- [Problem to solve]:
Go through the data and copy each line where the string "highlight" appears.

==== Material for this exercise ====

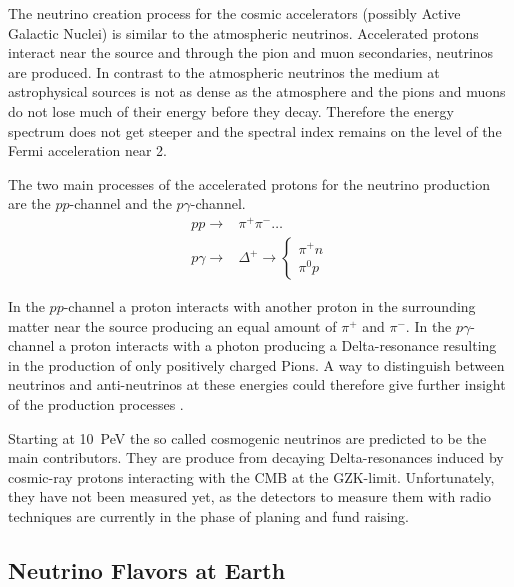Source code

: The neutrino creation process for the cosmic accelerators (possibly Active Galactic Nuclei) is similar to the atmospheric neutrinos.
Accelerated protons interact near the source and through the pion and muon secondaries, neutrinos are produced.
In contrast to the atmospheric neutrinos the medium at astrophysical sources is not as dense as the atmosphere and the pions and muons do not lose much of their energy before they decay.
Therefore the energy spectrum does not get steeper and the spectral index remains on the level of the Fermi acceleration near 2.

The two main processes of the accelerated protons for the neutrino production are the $pp$-channel and the $p\gamma$-channel.
\begin{align}
    p p \to & \pi^+ \pi^- \dots \\
    p \gamma \to & \Delta^+ \to \begin{cases} \pi^+ n \\ \pi^0 p \end{cases}
\end{align}

In the $pp$-channel a proton interacts with another proton in the surrounding matter near the source producing an equal amount of $\pi^+$ and $\pi^-$.
In the $p\gamma$-channel a proton interacts with a photon producing a Delta-resonance resulting in the production of only positively charged Pions.
A way to distinguish between neutrinos and anti-neutrinos at these energies could therefore give further insight of the production processes \cite{Biehl17}.

Starting at \SI{10}{PeV} the so called cosmogenic neutrinos are predicted to be the main contributors.
They are produce from decaying Delta-resonances induced by cosmic-ray protons interacting with the CMB at the GZK-limit.
Unfortunately, they have not been measured yet, as the detectors to measure them with radio techniques are currently in the phase of planing and fund raising.

\subsection{Neutrino Flavors at Earth} \label{sec:nu_osc}

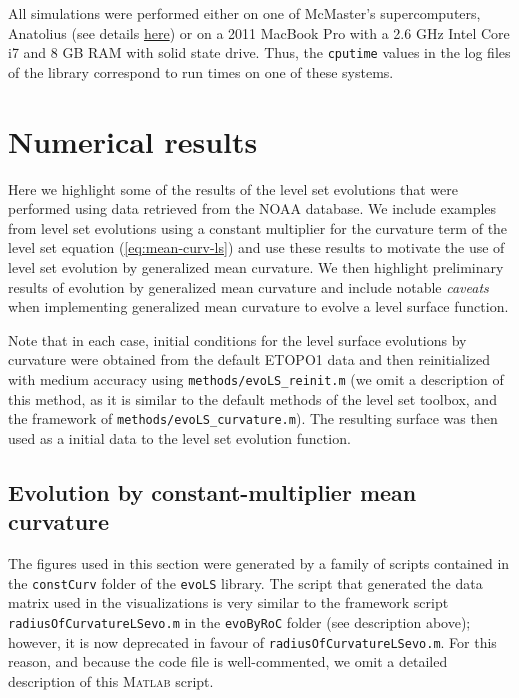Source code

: \documentclass{article}
\begin{document}
All simulations were performed either on one of McMaster's
supercomputers, Anatolius (see details \href{}{here}) or on a 2011
MacBook Pro with a 2.6 GHz Intel Core i7 and 8 GB RAM with solid
state drive. Thus, the \texttt{cputime} values in the log files of
the library correspond to run times on one of these systems.

\section{Numerical results}
\label{sec:numerical-results}

Here we highlight some of the results of the level set evolutions
that were performed using data retrieved from the NOAA
database. We include examples from level set evolutions using a
constant multiplier for the curvature term of the level set
equation (\autoref{eq:mean-curv-ls}) and use these results to
motivate the use of level set evolution by generalized mean
curvature. We then highlight preliminary results of evolution by
generalized mean curvature and include notable \emph{caveats} when
implementing generalized mean curvature to evolve a level surface
function.

Note that in each case, initial conditions for the level surface
evolutions by curvature were obtained from the
default ETOPO1 data and then reinitialized with medium accuracy
using \texttt{methods/evoLS\_reinit.m} (we omit a description of
this method, as it is similar to the default methods of the level
set toolbox, and the framework of \texttt{methods/evoLS\_curvature.m}). The
resulting surface was then used as a initial data to the level
set evolution function. 

\subsection{Evolution by constant-multiplier mean curvature}
\label{sec:evol-const-mult}

The figures used in this section were generated by a family of
scripts contained in the \texttt{constCurv} folder of the
\texttt{evoLS} library. The script that generated the data matrix
used in the visualizations is very similar to the framework script
\texttt{radiusOfCurvatureLSevo.m} in the \texttt{evoByRoC} folder
(see description above); however, it is now deprecated in favour
of \texttt{radiusOfCurvatureLSevo.m}. For this reason, and because
the code file is well-commented, we omit a detailed description of
this \textsc{Matlab} script.
\end{document}
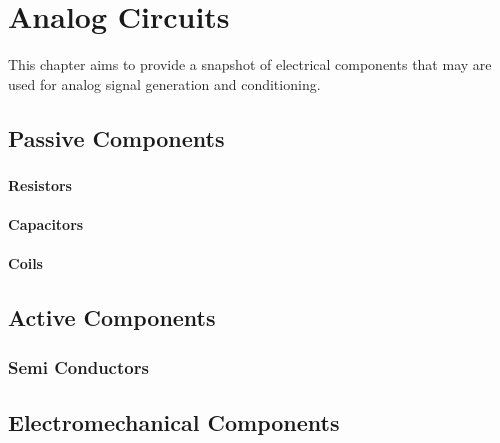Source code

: \chapter{Analog Circuits}
\label{chap:\currfilebase}

This chapter aims to provide a snapshot of electrical components that may are used for analog signal generation and conditioning.

\section{Passive Components}

\subsection{}
\subsubsection{Resistors}

\subsubsection{Capacitors}

\subsubsection{Coils}

\section{Active Components}

\subsection{Semi Conductors}


\section{Electromechanical Components}

\section{}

====

- [Reply]:
Here we highlight some of the results of the level set evolutions
curvature. We then highlight preliminary results of evolution by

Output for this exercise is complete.